The 400,000 bpd increase in oil output agreed by Opec+ nations in previous gatherings might be reconsidered at its next meeting on Sept. 1, Reuters reported on Sunday, citing Kuwait’s oil minister.
“The markets are slowing. Since Covid-19 has begun its fourth wave in some areas, we must be careful and reconsider this increase. There may be a halt to the 400,000 (bpd) increase,” Mohammad Abdulatif Al-Fares told Reuters at a government-sponsored event in Kuwait City.
He added that the economies of East Asian countries and China remain affected by Covid-19 and caution must be exercised. “There are meetings with Opec countries, especially the Gulf Cooperation Council countries, and so far there are different views on how to handle this issue,” Fares said.
The alliance might not change course easily as there are outages in North America affecting oil prices. Mexico has seen a halt of more than 400,000 bpd due to an offshore oil rig accident, while producers in the US are expecting decline in output due to a new storm hitting the US Gulf coast.
Oil and natural gas explorers in the US Gulf of Mexico and Louisiana refineries have begun shutting production ahead of Hurricane Ida.
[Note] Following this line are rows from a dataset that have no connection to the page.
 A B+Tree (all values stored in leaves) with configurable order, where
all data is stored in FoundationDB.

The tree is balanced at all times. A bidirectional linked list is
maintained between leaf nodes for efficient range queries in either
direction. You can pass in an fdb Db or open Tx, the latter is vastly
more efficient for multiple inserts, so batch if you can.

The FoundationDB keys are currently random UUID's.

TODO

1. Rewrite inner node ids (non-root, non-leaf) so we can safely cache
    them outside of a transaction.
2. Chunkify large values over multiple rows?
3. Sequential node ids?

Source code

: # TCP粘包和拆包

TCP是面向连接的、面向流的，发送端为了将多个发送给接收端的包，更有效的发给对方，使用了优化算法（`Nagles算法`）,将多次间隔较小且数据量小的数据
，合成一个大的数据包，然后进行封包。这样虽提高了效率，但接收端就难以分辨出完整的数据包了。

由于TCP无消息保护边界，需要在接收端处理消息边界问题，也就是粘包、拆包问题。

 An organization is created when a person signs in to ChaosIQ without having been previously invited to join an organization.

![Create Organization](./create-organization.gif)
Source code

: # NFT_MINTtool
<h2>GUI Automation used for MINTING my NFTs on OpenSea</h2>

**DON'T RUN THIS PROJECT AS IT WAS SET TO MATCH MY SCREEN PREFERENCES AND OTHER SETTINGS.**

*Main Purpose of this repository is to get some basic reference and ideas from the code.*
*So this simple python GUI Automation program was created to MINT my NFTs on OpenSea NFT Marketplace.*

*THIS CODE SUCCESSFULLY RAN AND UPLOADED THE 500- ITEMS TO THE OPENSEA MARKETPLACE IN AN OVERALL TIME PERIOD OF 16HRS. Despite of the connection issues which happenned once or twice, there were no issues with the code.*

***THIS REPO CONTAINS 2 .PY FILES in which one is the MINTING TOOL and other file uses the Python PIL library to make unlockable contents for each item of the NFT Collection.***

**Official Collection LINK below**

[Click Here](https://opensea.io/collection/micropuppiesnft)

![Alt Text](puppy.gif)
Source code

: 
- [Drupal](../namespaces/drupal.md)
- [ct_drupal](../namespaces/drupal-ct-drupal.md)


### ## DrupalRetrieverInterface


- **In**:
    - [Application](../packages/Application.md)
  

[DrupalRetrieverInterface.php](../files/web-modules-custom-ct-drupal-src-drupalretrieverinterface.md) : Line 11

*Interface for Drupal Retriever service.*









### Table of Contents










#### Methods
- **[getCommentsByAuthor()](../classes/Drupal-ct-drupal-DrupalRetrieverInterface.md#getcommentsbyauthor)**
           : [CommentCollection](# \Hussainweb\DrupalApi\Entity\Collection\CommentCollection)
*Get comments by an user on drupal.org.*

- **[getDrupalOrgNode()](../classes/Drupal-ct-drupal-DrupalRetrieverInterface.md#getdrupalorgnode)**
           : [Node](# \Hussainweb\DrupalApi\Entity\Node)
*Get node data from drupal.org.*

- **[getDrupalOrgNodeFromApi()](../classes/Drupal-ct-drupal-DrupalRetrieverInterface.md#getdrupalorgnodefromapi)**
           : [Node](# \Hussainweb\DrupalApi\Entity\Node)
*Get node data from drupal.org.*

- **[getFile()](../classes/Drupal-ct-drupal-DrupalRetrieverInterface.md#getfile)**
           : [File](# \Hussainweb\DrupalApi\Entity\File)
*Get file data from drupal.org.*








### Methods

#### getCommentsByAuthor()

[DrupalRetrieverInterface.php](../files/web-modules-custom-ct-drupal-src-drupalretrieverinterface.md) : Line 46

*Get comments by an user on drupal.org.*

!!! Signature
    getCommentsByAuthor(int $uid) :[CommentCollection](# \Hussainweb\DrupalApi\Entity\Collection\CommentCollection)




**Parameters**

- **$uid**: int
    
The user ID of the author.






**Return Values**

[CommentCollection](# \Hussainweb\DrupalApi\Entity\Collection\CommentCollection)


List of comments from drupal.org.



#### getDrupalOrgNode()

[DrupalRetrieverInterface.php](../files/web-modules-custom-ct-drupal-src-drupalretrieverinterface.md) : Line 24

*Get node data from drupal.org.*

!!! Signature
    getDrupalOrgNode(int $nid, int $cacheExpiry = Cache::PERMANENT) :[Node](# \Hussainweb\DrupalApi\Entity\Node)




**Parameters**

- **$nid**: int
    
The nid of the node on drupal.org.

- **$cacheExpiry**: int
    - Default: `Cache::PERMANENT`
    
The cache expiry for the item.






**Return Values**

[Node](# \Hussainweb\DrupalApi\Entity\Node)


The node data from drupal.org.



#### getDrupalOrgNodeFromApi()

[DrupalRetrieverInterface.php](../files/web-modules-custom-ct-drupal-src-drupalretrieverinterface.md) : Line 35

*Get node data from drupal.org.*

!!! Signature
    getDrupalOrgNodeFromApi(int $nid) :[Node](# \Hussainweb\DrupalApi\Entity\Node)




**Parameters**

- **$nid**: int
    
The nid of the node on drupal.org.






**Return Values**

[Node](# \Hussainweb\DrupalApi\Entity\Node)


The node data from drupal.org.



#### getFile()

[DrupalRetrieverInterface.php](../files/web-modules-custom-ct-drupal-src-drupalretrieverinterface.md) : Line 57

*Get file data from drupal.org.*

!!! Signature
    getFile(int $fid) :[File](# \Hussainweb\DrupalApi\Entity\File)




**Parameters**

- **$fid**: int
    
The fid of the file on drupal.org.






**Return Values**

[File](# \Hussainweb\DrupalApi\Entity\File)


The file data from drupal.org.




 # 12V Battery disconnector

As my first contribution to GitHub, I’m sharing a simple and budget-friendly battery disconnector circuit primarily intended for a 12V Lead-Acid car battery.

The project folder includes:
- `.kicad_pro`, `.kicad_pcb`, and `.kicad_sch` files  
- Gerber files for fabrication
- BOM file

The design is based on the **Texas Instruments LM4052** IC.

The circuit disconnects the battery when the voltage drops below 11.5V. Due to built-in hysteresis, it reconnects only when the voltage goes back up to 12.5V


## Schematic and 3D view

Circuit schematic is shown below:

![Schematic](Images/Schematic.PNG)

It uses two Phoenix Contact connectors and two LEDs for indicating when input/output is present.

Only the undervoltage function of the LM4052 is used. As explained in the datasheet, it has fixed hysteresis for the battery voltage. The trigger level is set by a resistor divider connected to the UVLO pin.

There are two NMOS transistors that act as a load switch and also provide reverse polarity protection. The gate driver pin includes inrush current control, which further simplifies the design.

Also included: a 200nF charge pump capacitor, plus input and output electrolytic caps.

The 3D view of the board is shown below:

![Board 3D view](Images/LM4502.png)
About 1.65 million bpd, or 91 percent of crude production, and 85 percent of gas output was shut-in as of Saturday, while 1.9 million bpd of refining capacity is shut, about 10 percent of the US total.
Ports from southern Louisiana to Mississippi were closed on Sunday morning as Hurricane Ida raced toward the US Gulf Coast as an extremely dangerous Category 4 storm.
The Louisiana Offshore Oil Port, the largest privately owned crude terminal in the US, had also halted deliveries ahead of the storm, according to a notice on its website.
“The market east of Suez is weakening but it’s hard to see this coming as many countries within Opec+ already like the UAE want to increase their output more, and there is pressure from consumers to bring down prices,” Abdulsamad Alawadhi, a London-based independent analyst and former Kuwaiti oil executive, told Arab News.
Analysts are already fixed on seeing Opec+ maintains course, Bloomberg said on Friday based on a survey.
The US has urged Opec and its allies to boost oil output to tackle rising gasoline prices that it views as a threat to the global economic recovery. Asked about the US call, Fares said Opec+ members had different views on the matter.
“I agree with the minister’s sentiment, but it only reflects his position and I don’t think it reflects that of the group,” he added.
The Opec+ coalition’s careful stewardship of the oil market has kept prices high enough to support the revival of the global petroleum industry, and largely avoided the kind of spike that could threaten the world’s economic recovery.
They already restarted roughly 45 percent of the unprecedented production volume shuttered last spring.